Work required:
From the entries below, return only the lines starting at the one that contains "- On other websites" and ending at the one that contains "- How did you react to that?", exactly as they stand.

(Collected data)
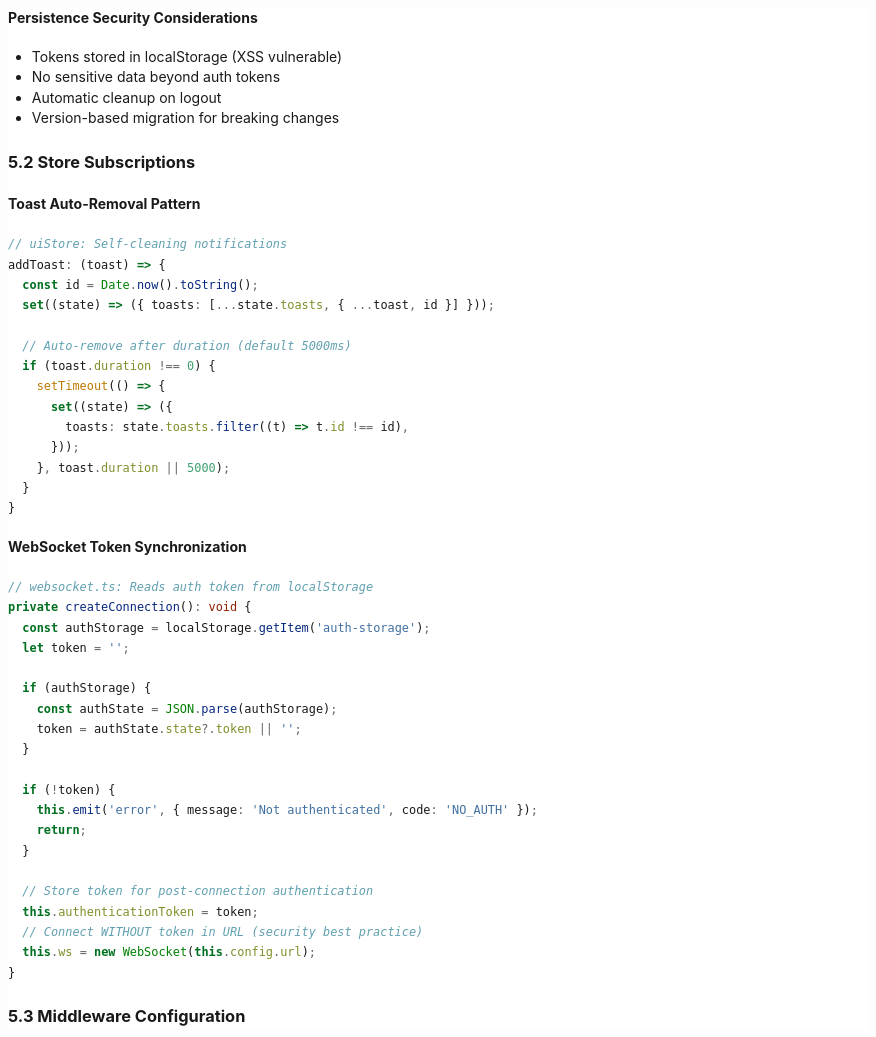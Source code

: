#### Persistence Security Considerations
- Tokens stored in localStorage (XSS vulnerable)
- No sensitive data beyond auth tokens
- Automatic cleanup on logout
- Version-based migration for breaking changes

### 5.2 Store Subscriptions

#### Toast Auto-Removal Pattern
```typescript
// uiStore: Self-cleaning notifications
addToast: (toast) => {
  const id = Date.now().toString();
  set((state) => ({ toasts: [...state.toasts, { ...toast, id }] }));
  
  // Auto-remove after duration (default 5000ms)
  if (toast.duration !== 0) {
    setTimeout(() => {
      set((state) => ({
        toasts: state.toasts.filter((t) => t.id !== id),
      }));
    }, toast.duration || 5000);
  }
}
```

#### WebSocket Token Synchronization
```typescript
// websocket.ts: Reads auth token from localStorage
private createConnection(): void {
  const authStorage = localStorage.getItem('auth-storage');
  let token = '';
  
  if (authStorage) {
    const authState = JSON.parse(authStorage);
    token = authState.state?.token || '';
  }
  
  if (!token) {
    this.emit('error', { message: 'Not authenticated', code: 'NO_AUTH' });
    return;
  }
  
  // Store token for post-connection authentication
  this.authenticationToken = token;
  // Connect WITHOUT token in URL (security best practice)
  this.ws = new WebSocket(this.config.url);
}
```

### 5.3 Middleware Configuration
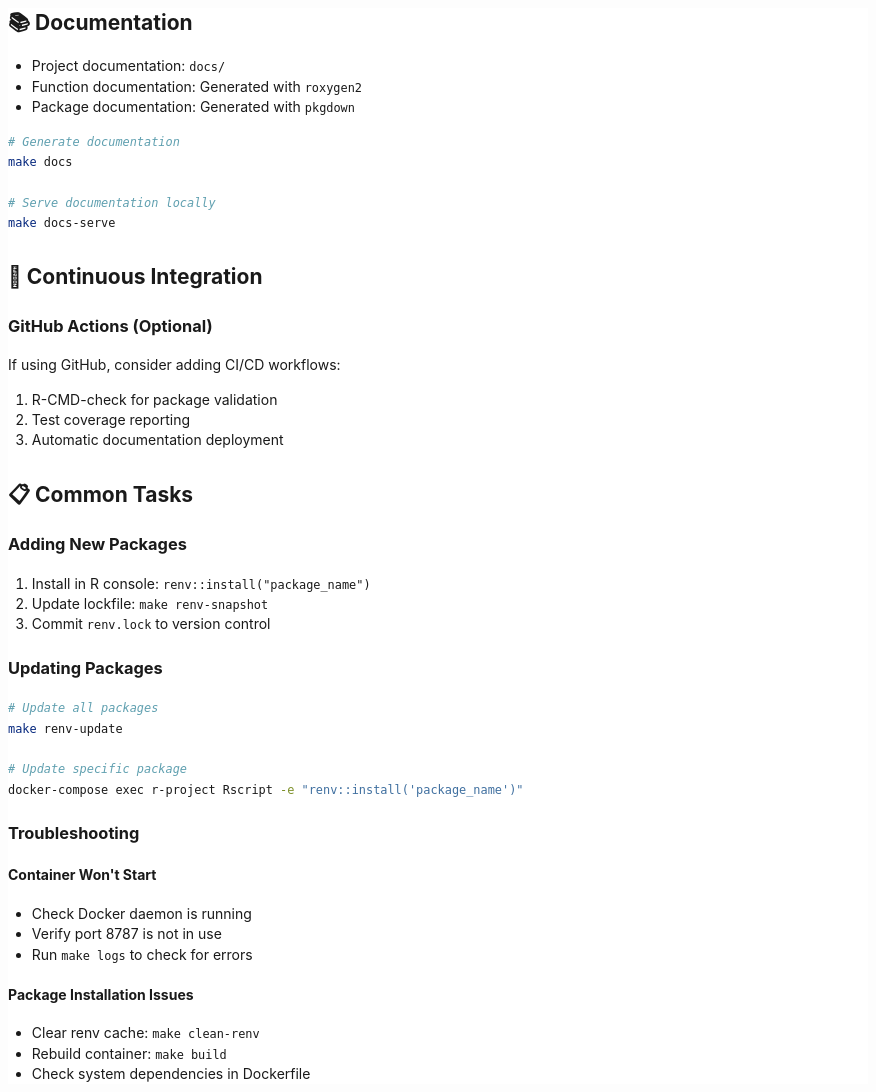 ## 📚 Documentation

- Project documentation: `docs/`
- Function documentation: Generated with `roxygen2`
- Package documentation: Generated with `pkgdown`

```bash
# Generate documentation
make docs

# Serve documentation locally
make docs-serve
```

## 🔄 Continuous Integration

### GitHub Actions (Optional)

If using GitHub, consider adding CI/CD workflows:

1. R-CMD-check for package validation
2. Test coverage reporting
3. Automatic documentation deployment

## 📋 Common Tasks

### Adding New Packages

1. Install in R console: `renv::install("package_name")`
2. Update lockfile: `make renv-snapshot`
3. Commit `renv.lock` to version control

### Updating Packages

```bash
# Update all packages
make renv-update

# Update specific package
docker-compose exec r-project Rscript -e "renv::install('package_name')"
```

### Troubleshooting

#### Container Won't Start
- Check Docker daemon is running
- Verify port 8787 is not in use
- Run `make logs` to check for errors

#### Package Installation Issues
- Clear renv cache: `make clean-renv`
- Rebuild container: `make build`
- Check system dependencies in Dockerfile

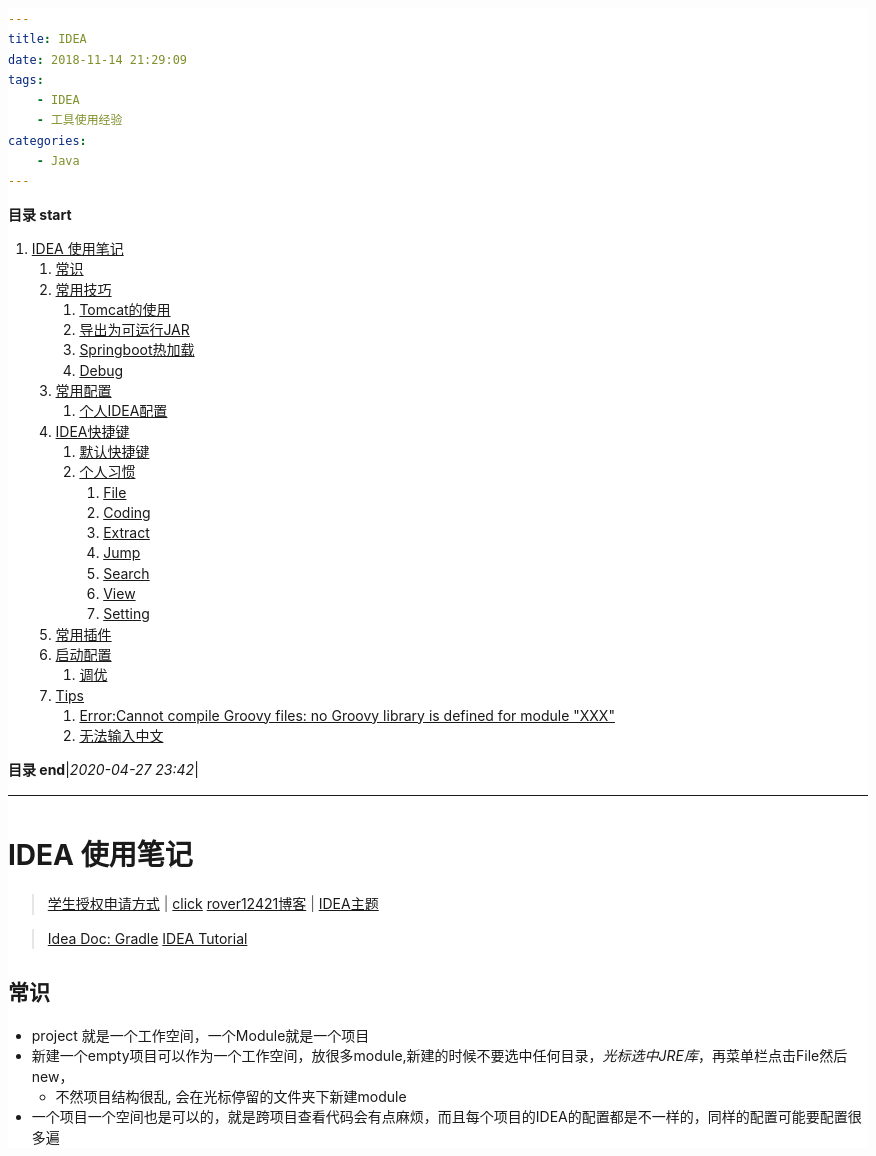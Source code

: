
 ```yaml
---
title: IDEA
date: 2018-11-14 21:29:09
tags: 
    - IDEA
    - 工具使用经验
categories: 
    - Java
---
```


**目录 start**

1. [IDEA 使用笔记](#idea-使用笔记)
    1. [常识](#常识)
    1. [常用技巧](#常用技巧)
        1. [Tomcat的使用](#tomcat的使用)
        1. [导出为可运行JAR](#导出为可运行jar)
        1. [Springboot热加载](#springboot热加载)
        1. [Debug](#debug)
    1. [常用配置](#常用配置)
        1. [个人IDEA配置](#个人idea配置)
    1. [IDEA快捷键](#idea快捷键)
        1. [默认快捷键](#默认快捷键)
        1. [个人习惯](#个人习惯)
            1. [File](#file)
            1. [Coding](#coding)
            1. [Extract](#extract)
            1. [Jump](#jump)
            1. [Search](#search)
            1. [View](#view)
            1. [Setting](#setting)
    1. [常用插件](#常用插件)
    1. [启动配置](#启动配置)
        1. [调优](#调优)
    1. [Tips](#tips)
        1. [Error:Cannot compile Groovy files: no Groovy library is defined for module "XXX"](#errorcannot-compile-groovy-files-no-groovy-library-is-defined-for-module-"xxx")
        1. [无法输入中文](#无法输入中文)

**目录 end**|_2020-04-27 23:42_|
****************************************

# IDEA 使用笔记
> [学生授权申请方式](https://sales.jetbrains.com/hc/zh-cn/articles/207154369) | [click](http://idea.lanyus.com/)
> [rover12421博客](http://ju.outofmemory.cn/feed/2608/?page=1) | [IDEA主题](http://www.riaway.com/index.php)

> [Idea Doc: Gradle](https://www.jetbrains.com/help/idea/gradle.html)
> [IDEA Tutorial](https://github.com/judasn/IntelliJ-IDEA-Tutorial)
## 常识
-  project 就是一个工作空间，一个Module就是一个项目
- 新建一个empty项目可以作为一个工作空间，放很多module,新建的时候不要选中任何目录，*光标选中JRE库*，再菜单栏点击File然后new，
    - 不然项目结构很乱, 会在光标停留的文件夹下新建module
- 一个项目一个空间也是可以的，就是跨项目查看代码会有点麻烦，而且每个项目的IDEA的配置都是不一样的，同样的配置可能要配置很多遍
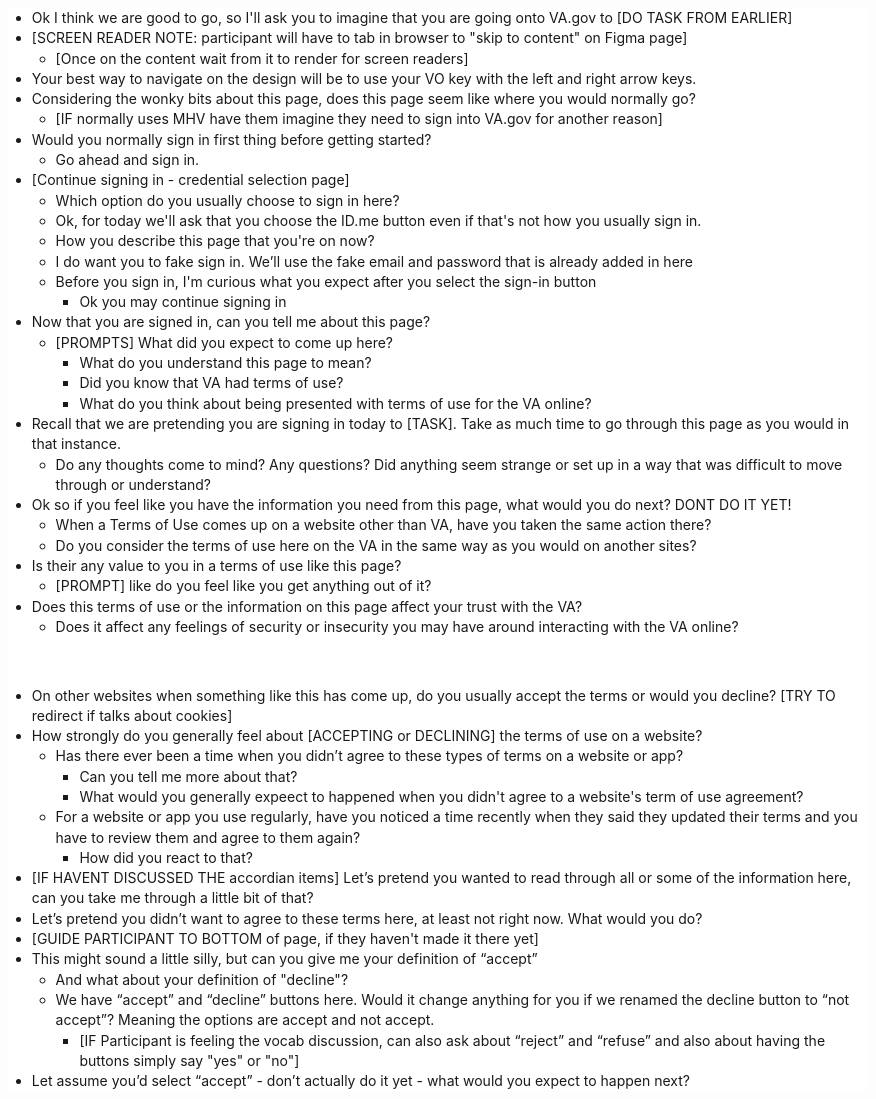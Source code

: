- Ok I think we are good to go, so I'll ask you to imagine that you are going onto VA.gov to [DO TASK FROM EARLIER]
- [SCREEN READER NOTE: participant will have to tab in browser to "skip to content" on Figma page]
   - [Once on the content wait from it to render for screen readers]
- Your best way to navigate on the design will be to use your VO key with the left and right arrow keys.
- Considering the wonky bits about this page, does this page seem like where you would normally go?
   - [IF normally uses MHV have them imagine they need to sign into VA.gov for another reason]
- Would you normally sign in first thing before getting started?
   - Go ahead and sign in.
- [Continue signing in - credential selection page]
   - Which option do you usually choose to sign in here?
   - Ok, for today we'll ask that you choose the ID.me button even if that's not how you usually sign in.
   - How you describe this page that you're on now?
   - I do want you to fake sign in. We’ll use the fake email and password that is already added in here
   - Before you sign in, I'm curious what you expect after you select the sign-in button
      - Ok you may continue signing in
- Now that you are signed in, can you tell me about this page?
   - [PROMPTS] What did you expect to come up here? 
       - What do you understand this page to mean?
       - Did you know that VA had terms of use?
       - What do you think about being presented with terms of use for the VA online?
- Recall that we are pretending you are signing in today to [TASK]. Take as much time to go through this page as you would in that instance.
    - Do any thoughts come to mind? Any questions? Did anything seem strange or set up in a way that was difficult to move through or understand?
- Ok so if you feel like you have the information you need from this page, what would you do next? DONT DO IT YET!
   - When a Terms of Use comes up on a website other than VA, have you taken the same action there?
   - Do you consider the terms of use here on the VA in the same way as you would on another sites? 
- Is their any value to you in a terms of use like this page?
   - [PROMPT] like do you feel like you get anything out of it?
- Does this terms of use or the information on this page affect your trust with the VA?
   - Does it affect any feelings of security or insecurity you may have around interacting with the VA online?
<br>

- On other websites when something like this has come up, do you usually accept the terms or would you decline? [TRY TO redirect if talks about cookies]
- How strongly do you generally feel about [ACCEPTING or DECLINING] the terms of use on a website?
   - Has there ever been a time when you didn’t agree to these types of terms on a website or app?
      - Can you tell me more about that?
      - What would you generally expeect to happened when you didn't agree to a website's term of use agreement?
   - For a website or app you use regularly, have you noticed a time recently when they said they updated their terms and you have to review them and agree to them again?
      - How did you react to that?
- [IF HAVENT DISCUSSED THE accordian items] Let’s pretend you wanted to read through all or some of the information here, can you take me through a little bit of that?
- Let’s pretend you didn’t want to agree to these terms here, at least not right now. What would you do?
- [GUIDE PARTICIPANT TO BOTTOM of page, if they haven't made it there yet]
- This might sound a little silly, but can you give me your definition of “accept”
   - And what about your definition of "decline"?
   - We have “accept” and “decline” buttons here. Would it change anything for you if we renamed the decline button to “not accept”? Meaning the options are accept and not accept.
      - [IF Participant is feeling the vocab discussion, can also ask about “reject” and “refuse” and also about having the buttons simply say "yes" or "no"]
- Let assume you’d select “accept” - don’t actually do it yet - what would you expect to happen next?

Output for this task:
- On other websites when something like this has come up, do you usually accept the terms or would you decline? [TRY TO redirect if talks about cookies]
- How strongly do you generally feel about [ACCEPTING or DECLINING] the terms of use on a website?
   - Has there ever been a time when you didn’t agree to these types of terms on a website or app?
      - Can you tell me more about that?
      - What would you generally expeect to happened when you didn't agree to a website's term of use agreement?
   - For a website or app you use regularly, have you noticed a time recently when they said they updated their terms and you have to review them and agree to them again?
      - How did you react to that?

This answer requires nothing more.